By coincidence, the past few days also seems to be the time when the Premier League has moved a step closer to introducing a winter break after the Premier League and Football League agreed a deal that would see a 13-day break introduced in the first two weeks of February from 2020 onwards and will see the 5th round of the FA Cup being played midweek, and with no replays for that round.
The break will be staggered so that 10 teams will have one weekend free, then play the next and vice-versa so that each team gets an equal break but football doesn’t entirely come to a halt.
This isn’t a done deal, as the FA have to approve it. Despite the Football League being involved in the negotiations, the break will only apply to the Premier League as the Football League’s 46-game season leaves no room for manoeuvre.

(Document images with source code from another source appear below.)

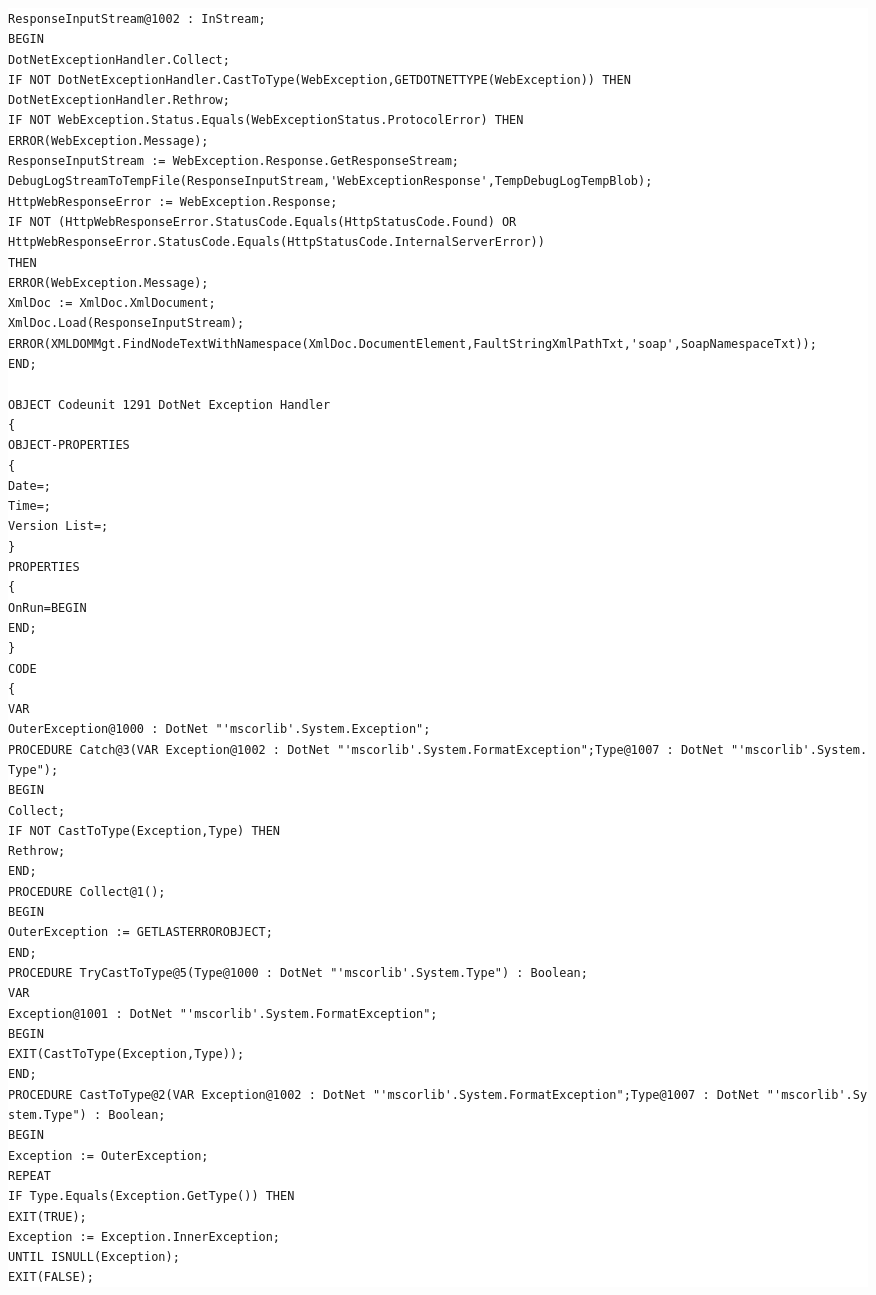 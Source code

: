     ResponseInputStream@1002 : InStream;
    BEGIN
    DotNetExceptionHandler.Collect;
    IF NOT DotNetExceptionHandler.CastToType(WebException,GETDOTNETTYPE(WebException)) THEN
    DotNetExceptionHandler.Rethrow;
    IF NOT WebException.Status.Equals(WebExceptionStatus.ProtocolError) THEN
    ERROR(WebException.Message);
    ResponseInputStream := WebException.Response.GetResponseStream;
    DebugLogStreamToTempFile(ResponseInputStream,'WebExceptionResponse',TempDebugLogTempBlob);
    HttpWebResponseError := WebException.Response;
    IF NOT (HttpWebResponseError.StatusCode.Equals(HttpStatusCode.Found) OR
    HttpWebResponseError.StatusCode.Equals(HttpStatusCode.InternalServerError))
    THEN
    ERROR(WebException.Message);
    XmlDoc := XmlDoc.XmlDocument;
    XmlDoc.Load(ResponseInputStream);
    ERROR(XMLDOMMgt.FindNodeTextWithNamespace(XmlDoc.DocumentElement,FaultStringXmlPathTxt,'soap',SoapNamespaceTxt));
    END;

    OBJECT Codeunit 1291 DotNet Exception Handler
    {
    OBJECT-PROPERTIES
    {
    Date=;
    Time=;
    Version List=;
    }
    PROPERTIES
    {
    OnRun=BEGIN
    END;
    }
    CODE
    {
    VAR
    OuterException@1000 : DotNet "'mscorlib'.System.Exception";
    PROCEDURE Catch@3(VAR Exception@1002 : DotNet "'mscorlib'.System.FormatException";Type@1007 : DotNet "'mscorlib'.System.Type");
    BEGIN
    Collect;
    IF NOT CastToType(Exception,Type) THEN
    Rethrow;
    END;
    PROCEDURE Collect@1();
    BEGIN
    OuterException := GETLASTERROROBJECT;
    END;
    PROCEDURE TryCastToType@5(Type@1000 : DotNet "'mscorlib'.System.Type") : Boolean;
    VAR
    Exception@1001 : DotNet "'mscorlib'.System.FormatException";
    BEGIN
    EXIT(CastToType(Exception,Type));
    END;
    PROCEDURE CastToType@2(VAR Exception@1002 : DotNet "'mscorlib'.System.FormatException";Type@1007 : DotNet "'mscorlib'.System.Type") : Boolean;
    BEGIN
    Exception := OuterException;
    REPEAT
    IF Type.Equals(Exception.GetType()) THEN
    EXIT(TRUE);
    Exception := Exception.InnerException;
    UNTIL ISNULL(Exception);
    EXIT(FALSE);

For most people this is good news, as they’ve been calling for a break in English football for years. The belief behind this is they think England have suffered in international tournaments because the schedule at the moment is too punishing on players’ bodies, which leaves them injured and burned-out by the end of the season, which in turn has a knock-on effect on their performances at tournaments.

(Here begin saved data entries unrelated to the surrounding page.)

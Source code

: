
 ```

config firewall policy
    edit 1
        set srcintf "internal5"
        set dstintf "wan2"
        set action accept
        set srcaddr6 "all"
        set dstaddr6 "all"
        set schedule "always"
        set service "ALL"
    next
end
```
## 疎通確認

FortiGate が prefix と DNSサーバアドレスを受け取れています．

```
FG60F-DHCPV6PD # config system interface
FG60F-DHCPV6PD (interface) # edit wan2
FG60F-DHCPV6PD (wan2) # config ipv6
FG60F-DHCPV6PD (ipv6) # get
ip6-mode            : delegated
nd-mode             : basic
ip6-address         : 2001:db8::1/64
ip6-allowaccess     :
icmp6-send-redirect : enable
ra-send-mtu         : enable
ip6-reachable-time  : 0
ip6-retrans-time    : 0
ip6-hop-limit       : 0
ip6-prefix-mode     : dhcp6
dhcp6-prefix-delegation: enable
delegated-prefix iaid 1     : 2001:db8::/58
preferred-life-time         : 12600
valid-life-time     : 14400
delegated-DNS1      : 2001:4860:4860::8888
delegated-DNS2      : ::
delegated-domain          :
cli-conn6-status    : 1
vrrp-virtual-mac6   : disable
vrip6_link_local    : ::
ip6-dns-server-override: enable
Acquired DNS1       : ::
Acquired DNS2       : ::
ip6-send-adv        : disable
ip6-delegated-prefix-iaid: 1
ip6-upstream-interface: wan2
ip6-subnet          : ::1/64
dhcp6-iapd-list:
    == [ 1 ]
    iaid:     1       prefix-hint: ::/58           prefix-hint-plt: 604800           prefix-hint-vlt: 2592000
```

Most people see the logic in this, but the argument has always been that a winter break would mean messing with the games traditionally played over the Christmas period, which are a pain for managers but popular with broadcasters. This new plan sidesteps that altogether as the Christmas period would be unaffected.

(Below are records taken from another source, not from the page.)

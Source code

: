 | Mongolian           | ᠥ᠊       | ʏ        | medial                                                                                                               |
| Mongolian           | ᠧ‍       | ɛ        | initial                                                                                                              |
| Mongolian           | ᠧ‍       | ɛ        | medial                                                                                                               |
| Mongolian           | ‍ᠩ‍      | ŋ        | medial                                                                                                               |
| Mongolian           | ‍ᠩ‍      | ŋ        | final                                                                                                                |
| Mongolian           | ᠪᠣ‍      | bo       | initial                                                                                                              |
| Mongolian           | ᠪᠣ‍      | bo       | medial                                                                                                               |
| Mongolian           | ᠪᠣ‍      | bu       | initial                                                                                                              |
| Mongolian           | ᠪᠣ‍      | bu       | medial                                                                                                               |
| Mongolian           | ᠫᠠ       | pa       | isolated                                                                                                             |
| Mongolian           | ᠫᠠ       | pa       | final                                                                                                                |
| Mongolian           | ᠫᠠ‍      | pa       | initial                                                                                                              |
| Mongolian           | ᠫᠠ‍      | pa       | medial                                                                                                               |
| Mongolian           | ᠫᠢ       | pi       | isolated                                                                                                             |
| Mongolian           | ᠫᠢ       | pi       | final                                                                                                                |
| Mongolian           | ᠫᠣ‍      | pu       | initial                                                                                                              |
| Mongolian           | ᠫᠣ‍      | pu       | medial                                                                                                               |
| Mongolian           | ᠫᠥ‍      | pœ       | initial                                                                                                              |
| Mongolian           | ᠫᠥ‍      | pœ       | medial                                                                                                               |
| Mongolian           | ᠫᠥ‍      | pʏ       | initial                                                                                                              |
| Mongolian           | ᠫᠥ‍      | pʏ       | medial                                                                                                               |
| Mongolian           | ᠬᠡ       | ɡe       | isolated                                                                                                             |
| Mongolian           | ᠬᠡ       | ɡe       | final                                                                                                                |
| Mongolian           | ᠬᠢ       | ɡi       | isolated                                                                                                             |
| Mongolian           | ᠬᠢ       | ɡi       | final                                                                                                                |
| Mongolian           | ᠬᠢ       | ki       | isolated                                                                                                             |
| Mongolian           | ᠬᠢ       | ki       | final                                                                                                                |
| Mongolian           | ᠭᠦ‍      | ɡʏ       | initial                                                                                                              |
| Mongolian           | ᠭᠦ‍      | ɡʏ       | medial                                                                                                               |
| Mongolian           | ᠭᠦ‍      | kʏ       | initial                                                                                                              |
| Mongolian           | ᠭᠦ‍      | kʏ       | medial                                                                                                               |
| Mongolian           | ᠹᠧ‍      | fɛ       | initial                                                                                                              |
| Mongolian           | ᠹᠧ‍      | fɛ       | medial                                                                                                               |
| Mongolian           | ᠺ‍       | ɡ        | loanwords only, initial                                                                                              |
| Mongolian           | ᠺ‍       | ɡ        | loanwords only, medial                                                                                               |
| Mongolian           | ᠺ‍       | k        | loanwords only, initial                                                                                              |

But to me, this plan doesn’t make much sense.
I’m not convinced this will keep players any fresher or injury free. I think that a break in February is too late to be effective. A break in February would mean it would come when teams have played roughly 26 games of a 38-game league season. I can see how having a break halfway through the season would be beneficial, but is having one after teams have played 2/3rds of their league campaign going to be as effective?
The website physioroom.com did an analysis of injuries sustained in the Premier League and found that there’s a spike in injuries in November, December and January, i.e. when there’s a lot of games and players need a rest.
The Christmas period in particular can be brutal on players. This season Manchester United played 4 games in only 9 days. It’s after periods like that players need a rest. I’m not sure getting a rest a month later will be much help.
So why are they having it in February? Most leagues that have a winter break have it either over the Christmas period, or in early January with the league resuming in mid-January. My guess would be that the Premier League probably realised that the FA and EFL wouldn’t go for a break in January, so this is a compromise.
Early January is when the Premier League and Championship teams enter the 3rd round of the FA Cup, with the 4th round being played later in January and the FA wouldn’t want to change that; and it may also be a hard sell to the Football League as that’s the time they can make a lot of money with a televised FA Cup tie against a Premier League team.
As it is the Premier League may have a tough time convincing the FA to allow them to mess with the traditions of the oldest football competition in the world by moving games from their traditional weekend spot to midweek. Also, there are some murmurings of discontent from the lower league clubs who fear that FA Cup replays, which can provide a huge source of revenue to them, will be scrapped altogether just to accommodate the Premier League.
The other thing that those who’ve been pushing for a winter break presume is that a break will mean a break. In the past few weeks most Premier League teams have gone off to the Middle East or Spain for some warm weather training.
There’s nothing wrong with that, but give those teams a bit longer away, and there’s a good chance they’ll just go and play a money-spinning friendly further afield, which will make a mockery of using that break to rest the players.
This all smacks to me of a Premier League power grab. This break will have most benefit to the English teams in the knockout stages of the Champions League and Europa League, which usually start in mid-February. The further a team goes in those competitions; the more money they make.
This is a move that benefits a few Premier League clubs only. I don’t think it will help the England team, as I’m unconvinced that it will help the players be any fresher or injury-free for the summer.
The original idea behind having a winter break would be to reduce fixture congestion and give the players time to recover from a hectic period of games. That’s sensible. Shoehorning a break into a relatively quiet time of the season is not going to have the same benefit.